Reputation: 469
I will try to explain my goal the best way possible.
Let's say I have two vectors:
Teffs <- c(6000, 6100, 6200, ..., 7500)
Ls <- c(40, 41, 42, 43, 44, ..., 60)
I want to find what elements in the vectors give values closest to the point (6199, 42.1). The index of Teffs MUST be the same as the index in Ls, otherwise I could easily index each vector individually using something like:
values <- c(6199, 42.1)
indexa <- which.min(abs(Teffs - values[1]))
indexb <- which.min(abs(Ls - values[2]))
indexa
3
indexb
3
In this scenario, it is obvious the third elements in the vector give the closest values to the desired point. However, what if it was more ambigous? What if the point I wanted to find indices closest to was (6200, 62) or (6800, 59) or even (6000, 60)? How would I go about this while maintaining that the index in Teffs is the same as in Ls?
Upvotes: 0
Views: 54
Reputation: 4150
One way is that you first scale the vectors then you calculate whatever distance measure you want
This might be one of the most convoluted codes that I have ever done but it should work nicely if you wrap the logic in a function
library(tidyverse)
library(recipes)
#>
#> Attaching package: 'recipes'
#> The following object is masked from 'package:stringr':
#>
#> fixed
#> The following object is masked from 'package:stats':
#>
#> step
library(philentropy)
Teffs <- c(6000, 6100, 6200, 7500)
Ls <- c(40, 41, 42, 43)
obs <- tibble(Teffs = 6199,Ls = 42.1)
df_measures <- tibble(Teffs = Teffs,Ls = Ls)
recipe_to_scale <- recipe(x = df_measures) %>%
step_scale(everything()) %>%
prep()
data_for_dist <- recipe_to_scale %>%
juice()
baked_obs <- bake(recipe_to_scale,new_data = obs)
data_set_to_dist <- data_for_dist %>%
bind_rows(baked_obs)
resulting_dist <- distance(data_set_to_dist) %>%
tail(1)
#> Metric: 'euclidean'; comparing: 5 vectors.

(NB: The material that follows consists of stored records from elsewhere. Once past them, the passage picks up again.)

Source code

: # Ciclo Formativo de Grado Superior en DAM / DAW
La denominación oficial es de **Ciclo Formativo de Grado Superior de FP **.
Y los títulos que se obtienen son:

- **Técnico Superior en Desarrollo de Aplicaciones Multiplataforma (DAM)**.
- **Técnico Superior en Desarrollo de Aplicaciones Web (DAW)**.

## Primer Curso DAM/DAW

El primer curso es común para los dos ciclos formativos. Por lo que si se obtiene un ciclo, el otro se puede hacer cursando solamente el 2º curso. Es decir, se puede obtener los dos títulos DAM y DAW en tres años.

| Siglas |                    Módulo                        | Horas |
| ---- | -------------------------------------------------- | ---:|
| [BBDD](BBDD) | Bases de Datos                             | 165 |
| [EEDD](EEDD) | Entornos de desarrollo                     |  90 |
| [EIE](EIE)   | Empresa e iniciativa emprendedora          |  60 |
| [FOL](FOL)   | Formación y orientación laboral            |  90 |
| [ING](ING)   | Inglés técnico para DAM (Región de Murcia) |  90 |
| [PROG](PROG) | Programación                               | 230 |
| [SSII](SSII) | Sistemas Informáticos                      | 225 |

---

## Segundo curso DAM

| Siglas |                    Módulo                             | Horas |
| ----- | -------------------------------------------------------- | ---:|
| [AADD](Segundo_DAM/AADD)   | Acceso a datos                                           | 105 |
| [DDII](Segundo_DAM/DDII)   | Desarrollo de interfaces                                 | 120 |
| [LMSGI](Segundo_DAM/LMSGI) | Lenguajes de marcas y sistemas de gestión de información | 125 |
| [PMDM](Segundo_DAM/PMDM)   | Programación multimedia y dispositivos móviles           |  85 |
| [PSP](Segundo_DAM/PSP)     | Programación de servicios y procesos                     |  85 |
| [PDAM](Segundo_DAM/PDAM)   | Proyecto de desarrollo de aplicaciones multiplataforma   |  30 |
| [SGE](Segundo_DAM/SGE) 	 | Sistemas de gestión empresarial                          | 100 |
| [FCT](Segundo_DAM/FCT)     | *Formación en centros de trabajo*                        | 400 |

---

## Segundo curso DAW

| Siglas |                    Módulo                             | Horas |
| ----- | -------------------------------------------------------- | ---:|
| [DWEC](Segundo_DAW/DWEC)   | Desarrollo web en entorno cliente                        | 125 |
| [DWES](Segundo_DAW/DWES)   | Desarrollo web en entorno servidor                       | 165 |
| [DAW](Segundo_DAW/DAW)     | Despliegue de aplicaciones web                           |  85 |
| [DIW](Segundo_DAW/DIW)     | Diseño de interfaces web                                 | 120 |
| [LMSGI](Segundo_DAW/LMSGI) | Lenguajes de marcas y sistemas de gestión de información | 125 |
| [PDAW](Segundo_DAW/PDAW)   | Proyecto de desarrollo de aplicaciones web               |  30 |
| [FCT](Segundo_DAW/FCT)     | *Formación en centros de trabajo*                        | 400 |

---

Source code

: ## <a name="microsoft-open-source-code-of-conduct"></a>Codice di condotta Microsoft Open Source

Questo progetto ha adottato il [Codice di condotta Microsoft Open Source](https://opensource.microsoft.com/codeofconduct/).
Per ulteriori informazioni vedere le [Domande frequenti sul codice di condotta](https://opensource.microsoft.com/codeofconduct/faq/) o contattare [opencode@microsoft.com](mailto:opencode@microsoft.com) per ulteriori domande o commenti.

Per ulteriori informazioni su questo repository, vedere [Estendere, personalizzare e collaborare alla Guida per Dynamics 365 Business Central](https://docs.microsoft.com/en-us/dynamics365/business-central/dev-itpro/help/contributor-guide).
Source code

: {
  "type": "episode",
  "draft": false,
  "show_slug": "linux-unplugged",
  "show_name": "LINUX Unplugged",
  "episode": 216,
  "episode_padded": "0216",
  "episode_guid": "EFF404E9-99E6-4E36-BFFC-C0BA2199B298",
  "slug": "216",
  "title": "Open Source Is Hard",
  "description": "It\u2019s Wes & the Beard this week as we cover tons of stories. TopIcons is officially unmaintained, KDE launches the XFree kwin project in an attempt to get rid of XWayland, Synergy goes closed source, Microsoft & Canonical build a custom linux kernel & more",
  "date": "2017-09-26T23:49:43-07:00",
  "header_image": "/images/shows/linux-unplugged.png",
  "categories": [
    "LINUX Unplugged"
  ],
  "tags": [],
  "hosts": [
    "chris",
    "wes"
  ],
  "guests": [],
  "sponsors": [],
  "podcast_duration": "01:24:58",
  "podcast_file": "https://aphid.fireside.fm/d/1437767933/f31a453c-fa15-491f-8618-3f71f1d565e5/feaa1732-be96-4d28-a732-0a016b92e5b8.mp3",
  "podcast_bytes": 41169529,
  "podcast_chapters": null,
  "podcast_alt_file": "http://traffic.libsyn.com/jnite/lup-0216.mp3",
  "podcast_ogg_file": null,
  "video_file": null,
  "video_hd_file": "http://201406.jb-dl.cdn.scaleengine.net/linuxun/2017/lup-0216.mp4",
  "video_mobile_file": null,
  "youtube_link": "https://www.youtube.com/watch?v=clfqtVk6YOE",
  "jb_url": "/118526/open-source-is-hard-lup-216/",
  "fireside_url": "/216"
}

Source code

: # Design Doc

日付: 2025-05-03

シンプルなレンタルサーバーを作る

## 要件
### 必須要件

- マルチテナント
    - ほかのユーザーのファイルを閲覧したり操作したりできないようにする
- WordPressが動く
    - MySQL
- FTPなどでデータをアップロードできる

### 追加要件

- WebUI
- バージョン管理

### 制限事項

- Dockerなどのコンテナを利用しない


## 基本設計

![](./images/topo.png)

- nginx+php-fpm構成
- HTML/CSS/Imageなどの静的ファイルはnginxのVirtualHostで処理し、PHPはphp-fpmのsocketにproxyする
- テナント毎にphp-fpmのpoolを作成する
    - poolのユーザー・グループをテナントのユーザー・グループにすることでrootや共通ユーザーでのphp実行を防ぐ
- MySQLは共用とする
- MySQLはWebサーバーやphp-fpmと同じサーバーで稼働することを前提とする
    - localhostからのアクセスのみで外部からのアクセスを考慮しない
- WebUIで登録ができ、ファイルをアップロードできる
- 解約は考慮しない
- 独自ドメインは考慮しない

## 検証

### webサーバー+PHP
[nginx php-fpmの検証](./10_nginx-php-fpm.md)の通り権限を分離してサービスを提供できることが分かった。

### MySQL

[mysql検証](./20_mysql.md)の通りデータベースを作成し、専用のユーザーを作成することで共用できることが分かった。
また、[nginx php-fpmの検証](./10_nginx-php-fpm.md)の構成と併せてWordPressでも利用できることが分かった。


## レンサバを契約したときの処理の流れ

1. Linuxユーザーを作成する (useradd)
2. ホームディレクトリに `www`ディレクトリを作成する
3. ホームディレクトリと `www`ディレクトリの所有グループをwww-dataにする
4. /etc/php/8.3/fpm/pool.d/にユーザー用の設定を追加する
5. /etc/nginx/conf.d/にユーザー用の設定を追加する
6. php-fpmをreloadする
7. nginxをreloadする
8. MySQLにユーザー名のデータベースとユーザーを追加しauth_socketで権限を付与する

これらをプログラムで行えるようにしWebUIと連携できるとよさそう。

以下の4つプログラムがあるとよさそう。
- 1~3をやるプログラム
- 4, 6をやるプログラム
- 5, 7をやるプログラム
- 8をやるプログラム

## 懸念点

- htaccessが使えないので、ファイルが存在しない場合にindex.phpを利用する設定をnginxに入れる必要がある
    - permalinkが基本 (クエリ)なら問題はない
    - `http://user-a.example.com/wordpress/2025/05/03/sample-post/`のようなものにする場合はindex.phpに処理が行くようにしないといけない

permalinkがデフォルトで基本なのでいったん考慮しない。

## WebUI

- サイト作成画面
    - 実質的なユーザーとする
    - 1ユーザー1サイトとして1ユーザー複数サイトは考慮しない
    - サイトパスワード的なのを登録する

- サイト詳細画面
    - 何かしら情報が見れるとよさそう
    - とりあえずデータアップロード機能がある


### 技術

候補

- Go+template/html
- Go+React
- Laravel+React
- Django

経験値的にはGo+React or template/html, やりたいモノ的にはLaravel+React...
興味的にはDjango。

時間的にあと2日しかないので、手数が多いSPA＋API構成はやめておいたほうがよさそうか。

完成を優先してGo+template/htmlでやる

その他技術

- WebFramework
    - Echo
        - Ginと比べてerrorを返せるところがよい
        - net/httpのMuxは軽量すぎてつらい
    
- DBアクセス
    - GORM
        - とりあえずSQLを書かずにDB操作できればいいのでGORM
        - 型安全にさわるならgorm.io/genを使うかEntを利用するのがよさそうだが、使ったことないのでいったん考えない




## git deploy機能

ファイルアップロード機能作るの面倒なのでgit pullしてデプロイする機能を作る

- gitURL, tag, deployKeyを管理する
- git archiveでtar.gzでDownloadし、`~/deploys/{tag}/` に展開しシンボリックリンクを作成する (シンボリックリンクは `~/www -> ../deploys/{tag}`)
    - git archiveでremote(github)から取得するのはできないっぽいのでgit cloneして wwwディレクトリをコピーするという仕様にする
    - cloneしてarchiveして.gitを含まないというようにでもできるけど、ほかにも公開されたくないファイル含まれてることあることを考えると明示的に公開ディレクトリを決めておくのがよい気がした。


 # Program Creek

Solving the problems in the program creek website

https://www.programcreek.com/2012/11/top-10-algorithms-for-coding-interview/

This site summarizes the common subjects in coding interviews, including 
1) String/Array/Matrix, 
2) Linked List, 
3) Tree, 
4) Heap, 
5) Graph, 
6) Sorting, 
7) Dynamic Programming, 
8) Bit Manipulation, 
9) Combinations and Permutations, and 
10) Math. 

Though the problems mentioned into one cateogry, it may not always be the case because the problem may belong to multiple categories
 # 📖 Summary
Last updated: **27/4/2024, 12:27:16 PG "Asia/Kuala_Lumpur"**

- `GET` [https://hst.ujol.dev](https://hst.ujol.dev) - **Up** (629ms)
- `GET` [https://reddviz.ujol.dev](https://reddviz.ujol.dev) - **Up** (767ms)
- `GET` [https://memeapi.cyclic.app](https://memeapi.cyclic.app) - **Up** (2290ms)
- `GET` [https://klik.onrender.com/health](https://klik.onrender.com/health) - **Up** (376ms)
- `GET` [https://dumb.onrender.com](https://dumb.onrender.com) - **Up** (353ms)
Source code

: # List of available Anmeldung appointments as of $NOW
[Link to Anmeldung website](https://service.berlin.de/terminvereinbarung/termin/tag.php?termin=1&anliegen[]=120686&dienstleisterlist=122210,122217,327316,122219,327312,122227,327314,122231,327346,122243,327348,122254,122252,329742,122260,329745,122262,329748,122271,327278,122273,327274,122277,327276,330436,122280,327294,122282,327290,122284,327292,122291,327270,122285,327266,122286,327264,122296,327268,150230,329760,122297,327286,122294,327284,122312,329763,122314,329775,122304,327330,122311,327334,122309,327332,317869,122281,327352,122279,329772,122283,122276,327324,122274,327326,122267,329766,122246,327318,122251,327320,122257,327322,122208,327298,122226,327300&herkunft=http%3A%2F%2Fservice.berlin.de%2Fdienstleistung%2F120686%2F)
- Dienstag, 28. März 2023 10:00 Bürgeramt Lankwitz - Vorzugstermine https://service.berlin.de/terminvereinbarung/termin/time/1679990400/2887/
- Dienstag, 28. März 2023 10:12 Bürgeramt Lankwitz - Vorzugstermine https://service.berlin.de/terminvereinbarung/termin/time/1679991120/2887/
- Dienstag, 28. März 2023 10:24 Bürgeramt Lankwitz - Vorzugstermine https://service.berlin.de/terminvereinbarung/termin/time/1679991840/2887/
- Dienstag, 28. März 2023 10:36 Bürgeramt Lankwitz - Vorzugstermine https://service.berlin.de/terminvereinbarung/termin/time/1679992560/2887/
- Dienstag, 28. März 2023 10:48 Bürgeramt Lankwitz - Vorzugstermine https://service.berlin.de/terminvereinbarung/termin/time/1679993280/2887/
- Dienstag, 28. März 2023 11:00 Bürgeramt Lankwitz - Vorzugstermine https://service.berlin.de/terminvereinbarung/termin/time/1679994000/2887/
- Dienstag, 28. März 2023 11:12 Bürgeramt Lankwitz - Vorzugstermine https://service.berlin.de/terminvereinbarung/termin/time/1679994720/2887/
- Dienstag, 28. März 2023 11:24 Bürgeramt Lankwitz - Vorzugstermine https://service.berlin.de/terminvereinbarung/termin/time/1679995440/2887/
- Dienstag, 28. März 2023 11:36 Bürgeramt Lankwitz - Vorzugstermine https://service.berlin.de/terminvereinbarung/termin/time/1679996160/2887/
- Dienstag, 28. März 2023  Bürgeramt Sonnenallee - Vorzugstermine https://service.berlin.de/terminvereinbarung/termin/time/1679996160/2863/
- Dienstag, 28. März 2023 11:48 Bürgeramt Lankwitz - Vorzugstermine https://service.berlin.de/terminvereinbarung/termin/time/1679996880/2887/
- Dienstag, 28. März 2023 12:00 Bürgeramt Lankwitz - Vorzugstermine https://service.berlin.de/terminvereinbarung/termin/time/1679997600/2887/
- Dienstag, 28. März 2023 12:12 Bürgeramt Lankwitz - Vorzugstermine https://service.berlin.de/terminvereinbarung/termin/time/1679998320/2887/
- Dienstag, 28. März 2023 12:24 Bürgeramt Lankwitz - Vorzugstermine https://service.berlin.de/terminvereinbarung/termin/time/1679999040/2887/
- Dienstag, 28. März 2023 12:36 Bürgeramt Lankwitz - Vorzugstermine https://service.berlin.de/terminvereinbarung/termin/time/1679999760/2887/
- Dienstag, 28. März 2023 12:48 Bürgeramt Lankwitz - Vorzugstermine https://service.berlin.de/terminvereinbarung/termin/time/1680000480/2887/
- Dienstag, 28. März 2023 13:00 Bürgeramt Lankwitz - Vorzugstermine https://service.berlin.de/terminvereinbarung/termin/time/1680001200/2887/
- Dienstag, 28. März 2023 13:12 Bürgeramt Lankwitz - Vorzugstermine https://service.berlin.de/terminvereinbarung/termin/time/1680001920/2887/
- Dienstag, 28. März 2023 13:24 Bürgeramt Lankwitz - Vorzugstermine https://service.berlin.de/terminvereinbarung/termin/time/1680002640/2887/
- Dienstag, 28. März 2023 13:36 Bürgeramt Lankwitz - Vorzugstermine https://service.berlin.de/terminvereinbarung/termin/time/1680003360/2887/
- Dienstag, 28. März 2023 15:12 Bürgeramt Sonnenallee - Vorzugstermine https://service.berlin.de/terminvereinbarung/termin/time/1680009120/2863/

position_result <- resulting_dist[1:(length(resulting_dist)-1)] %>%
which.min()
df_measures[position_result,]
#> # A tibble: 1 x 2
#> Teffs Ls
#> <dbl> <dbl>
#> 1 6200 42
Created on 2021-01-28 by the reprex package (v0.3.0)
Upvotes: 0
Reputation: 11076
Since the scales are different (L, log10 and Teff, linear), this should work:
Teff <- c(6000, 6100, 6200, 7500)
L <- c(40, 41, 42, 43)
dst <- sqrt((log10(Teff) - log10(6199))^2 + (L - 42.1)^2)
which.min(dst)
# [1] 3
This adjusts the scales but the range of each variable could still be a problem since L about 10 times larger than log10(Teff). That might suggest using L/10.
Upvotes: 1